Introduction:
Abnormal connections can occur in the genitourinary system and other major organs such as the gastrointestinal tract, vascular system, lymphatic system, and skin. Fistulas can develop as a result of complications following interventional radiologic treatments. They are normally divided into those that concern the upper urinary tract (kidney, ureter), the lower urinary tract (bladder, urethra), and the female reproductive tract (vagina, uterus).
In certain cases, the urethra may develop passage or connection with the rectum, perineum, bladder, and male and female genital tissues. They can be inherited or acquired. The major diagnostic methods are cystourethroscopy and voiding cystourethrography (VCUG) or urethrography.
What Are Urinary Fistulas?
A urinary fistula is an aberrant hole or connection between urinary tract organs that filters and excretes urine (kidneys, ureter tubes, bladder, urethra). Urinary fistulas are abnormal connections between a urinary tract and another adjacent organ, such as the vagina or colon. A connection in the vaginal or urinary organs is also known as vaginal fistulas.
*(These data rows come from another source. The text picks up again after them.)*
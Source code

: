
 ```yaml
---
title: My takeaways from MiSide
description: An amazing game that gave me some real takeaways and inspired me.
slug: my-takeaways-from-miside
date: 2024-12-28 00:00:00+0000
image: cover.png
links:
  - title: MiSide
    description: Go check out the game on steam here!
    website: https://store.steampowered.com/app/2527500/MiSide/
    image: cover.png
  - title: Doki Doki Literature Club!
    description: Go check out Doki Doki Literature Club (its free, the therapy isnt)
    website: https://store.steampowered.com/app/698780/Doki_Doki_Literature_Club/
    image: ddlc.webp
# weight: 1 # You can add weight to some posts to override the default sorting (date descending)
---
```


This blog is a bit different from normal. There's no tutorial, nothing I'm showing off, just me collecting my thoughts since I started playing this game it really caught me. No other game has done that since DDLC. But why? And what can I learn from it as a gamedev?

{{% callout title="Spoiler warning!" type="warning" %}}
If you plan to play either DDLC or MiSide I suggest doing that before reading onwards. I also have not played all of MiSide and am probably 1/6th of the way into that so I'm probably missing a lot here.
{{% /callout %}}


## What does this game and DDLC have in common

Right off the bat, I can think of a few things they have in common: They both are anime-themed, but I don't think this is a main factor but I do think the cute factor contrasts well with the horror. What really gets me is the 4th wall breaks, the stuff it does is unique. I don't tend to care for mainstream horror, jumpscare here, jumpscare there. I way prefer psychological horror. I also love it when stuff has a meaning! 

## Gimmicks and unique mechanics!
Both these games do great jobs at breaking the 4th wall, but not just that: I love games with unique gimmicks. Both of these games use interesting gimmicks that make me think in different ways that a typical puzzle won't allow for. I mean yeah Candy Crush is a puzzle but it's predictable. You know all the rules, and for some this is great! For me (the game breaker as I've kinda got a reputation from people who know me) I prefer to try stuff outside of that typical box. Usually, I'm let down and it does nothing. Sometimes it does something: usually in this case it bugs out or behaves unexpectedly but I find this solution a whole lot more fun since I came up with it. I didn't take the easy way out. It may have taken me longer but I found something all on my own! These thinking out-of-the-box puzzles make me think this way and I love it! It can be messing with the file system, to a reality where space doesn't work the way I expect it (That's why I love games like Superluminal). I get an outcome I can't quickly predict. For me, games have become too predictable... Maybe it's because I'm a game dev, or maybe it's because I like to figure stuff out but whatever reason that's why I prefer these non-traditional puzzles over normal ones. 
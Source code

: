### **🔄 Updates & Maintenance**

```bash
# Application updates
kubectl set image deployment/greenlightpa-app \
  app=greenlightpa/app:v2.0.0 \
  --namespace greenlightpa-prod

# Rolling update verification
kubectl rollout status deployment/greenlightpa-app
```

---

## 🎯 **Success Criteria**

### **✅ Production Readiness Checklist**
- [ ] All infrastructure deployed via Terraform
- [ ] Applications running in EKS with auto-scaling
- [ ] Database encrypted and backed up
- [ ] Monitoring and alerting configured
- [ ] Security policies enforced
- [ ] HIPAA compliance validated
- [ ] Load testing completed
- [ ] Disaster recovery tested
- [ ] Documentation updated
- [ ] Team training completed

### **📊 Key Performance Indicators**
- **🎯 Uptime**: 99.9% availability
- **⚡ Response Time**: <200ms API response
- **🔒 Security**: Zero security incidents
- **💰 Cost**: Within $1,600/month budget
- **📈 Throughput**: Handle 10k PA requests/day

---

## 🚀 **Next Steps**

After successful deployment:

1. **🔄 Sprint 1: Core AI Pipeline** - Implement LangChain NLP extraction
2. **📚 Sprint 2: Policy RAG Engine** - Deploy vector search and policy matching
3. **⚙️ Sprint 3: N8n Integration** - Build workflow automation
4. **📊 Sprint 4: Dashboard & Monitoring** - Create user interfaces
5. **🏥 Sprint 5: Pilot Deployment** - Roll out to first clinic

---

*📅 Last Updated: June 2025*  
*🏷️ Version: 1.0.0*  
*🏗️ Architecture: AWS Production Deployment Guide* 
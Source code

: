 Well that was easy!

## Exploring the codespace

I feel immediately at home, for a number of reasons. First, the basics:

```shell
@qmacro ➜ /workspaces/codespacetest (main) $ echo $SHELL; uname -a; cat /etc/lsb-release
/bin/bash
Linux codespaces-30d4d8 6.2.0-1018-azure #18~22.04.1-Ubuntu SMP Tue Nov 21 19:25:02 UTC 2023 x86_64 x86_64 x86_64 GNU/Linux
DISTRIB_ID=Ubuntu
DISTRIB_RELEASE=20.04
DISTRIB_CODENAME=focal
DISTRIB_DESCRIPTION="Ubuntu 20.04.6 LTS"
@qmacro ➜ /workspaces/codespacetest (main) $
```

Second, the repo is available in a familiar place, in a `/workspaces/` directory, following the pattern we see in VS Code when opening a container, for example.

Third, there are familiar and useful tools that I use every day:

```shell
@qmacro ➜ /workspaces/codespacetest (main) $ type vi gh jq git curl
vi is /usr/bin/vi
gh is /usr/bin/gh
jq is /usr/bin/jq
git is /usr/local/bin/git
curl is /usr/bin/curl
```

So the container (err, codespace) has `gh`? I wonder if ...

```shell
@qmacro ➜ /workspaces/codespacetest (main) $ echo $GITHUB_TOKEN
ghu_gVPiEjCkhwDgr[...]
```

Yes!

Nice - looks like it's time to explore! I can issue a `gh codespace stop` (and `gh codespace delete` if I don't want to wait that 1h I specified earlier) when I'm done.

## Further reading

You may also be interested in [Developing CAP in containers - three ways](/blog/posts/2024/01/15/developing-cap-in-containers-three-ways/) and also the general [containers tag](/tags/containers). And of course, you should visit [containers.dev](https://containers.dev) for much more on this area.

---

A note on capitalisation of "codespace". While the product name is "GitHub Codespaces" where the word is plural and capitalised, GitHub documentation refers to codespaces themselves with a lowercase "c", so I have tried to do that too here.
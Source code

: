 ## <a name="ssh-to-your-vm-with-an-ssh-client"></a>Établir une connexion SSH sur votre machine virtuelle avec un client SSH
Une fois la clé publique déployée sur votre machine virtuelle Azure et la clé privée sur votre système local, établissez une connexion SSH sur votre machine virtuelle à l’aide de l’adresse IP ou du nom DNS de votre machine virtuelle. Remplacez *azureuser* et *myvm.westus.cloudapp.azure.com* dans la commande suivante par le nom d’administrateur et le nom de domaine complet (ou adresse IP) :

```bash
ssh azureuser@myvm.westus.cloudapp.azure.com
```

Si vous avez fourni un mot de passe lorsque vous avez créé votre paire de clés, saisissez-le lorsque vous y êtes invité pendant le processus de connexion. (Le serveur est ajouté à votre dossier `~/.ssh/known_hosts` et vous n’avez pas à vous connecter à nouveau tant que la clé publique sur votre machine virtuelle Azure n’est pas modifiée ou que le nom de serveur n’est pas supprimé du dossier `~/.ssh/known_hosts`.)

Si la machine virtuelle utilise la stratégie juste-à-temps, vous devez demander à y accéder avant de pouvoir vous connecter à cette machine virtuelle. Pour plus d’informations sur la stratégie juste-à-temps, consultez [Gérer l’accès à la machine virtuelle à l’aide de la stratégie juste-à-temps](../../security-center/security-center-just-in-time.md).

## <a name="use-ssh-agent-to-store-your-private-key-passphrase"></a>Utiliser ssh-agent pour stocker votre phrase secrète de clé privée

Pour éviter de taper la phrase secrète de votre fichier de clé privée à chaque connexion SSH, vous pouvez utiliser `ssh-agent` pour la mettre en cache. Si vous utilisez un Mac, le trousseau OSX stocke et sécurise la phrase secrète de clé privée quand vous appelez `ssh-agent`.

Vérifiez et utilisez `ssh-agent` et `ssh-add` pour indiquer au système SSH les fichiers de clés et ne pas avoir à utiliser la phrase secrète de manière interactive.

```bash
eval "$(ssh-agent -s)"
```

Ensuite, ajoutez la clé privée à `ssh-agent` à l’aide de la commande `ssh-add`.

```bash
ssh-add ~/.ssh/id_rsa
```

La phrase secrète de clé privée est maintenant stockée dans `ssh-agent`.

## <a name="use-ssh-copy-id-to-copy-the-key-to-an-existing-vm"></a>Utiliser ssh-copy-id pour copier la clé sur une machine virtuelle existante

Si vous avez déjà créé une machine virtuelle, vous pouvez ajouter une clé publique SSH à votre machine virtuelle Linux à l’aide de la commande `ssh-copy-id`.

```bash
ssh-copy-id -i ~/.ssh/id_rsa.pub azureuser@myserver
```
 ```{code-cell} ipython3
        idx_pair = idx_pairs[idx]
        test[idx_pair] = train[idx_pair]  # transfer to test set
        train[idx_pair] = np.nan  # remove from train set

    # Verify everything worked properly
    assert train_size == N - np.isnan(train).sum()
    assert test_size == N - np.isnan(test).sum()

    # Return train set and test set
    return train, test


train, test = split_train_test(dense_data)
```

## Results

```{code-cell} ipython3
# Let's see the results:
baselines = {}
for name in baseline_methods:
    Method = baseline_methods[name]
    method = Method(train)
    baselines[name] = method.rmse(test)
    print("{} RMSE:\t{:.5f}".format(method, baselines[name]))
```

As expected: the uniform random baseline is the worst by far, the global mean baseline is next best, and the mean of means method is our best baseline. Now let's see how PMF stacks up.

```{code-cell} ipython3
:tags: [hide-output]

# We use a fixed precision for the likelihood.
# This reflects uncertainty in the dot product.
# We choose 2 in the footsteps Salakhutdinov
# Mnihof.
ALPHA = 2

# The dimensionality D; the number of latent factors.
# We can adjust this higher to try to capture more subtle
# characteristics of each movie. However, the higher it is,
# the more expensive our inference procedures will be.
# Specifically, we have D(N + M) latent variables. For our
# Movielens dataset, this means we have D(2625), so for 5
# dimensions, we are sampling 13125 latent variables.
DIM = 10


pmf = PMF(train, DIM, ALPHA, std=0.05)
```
A fistula is an opening in the bladder, vagina, or other organs that enables urine, feces, and other waste to escape where they should not. Because of the abnormal connection, feces, and urine may be expelled from the vagina.
What Are the Various Types of Fistula?
Bladder Fistulas:
1. Enterovesical Fistula: Enterovesical fistula joins the bladder with the small or large bowel.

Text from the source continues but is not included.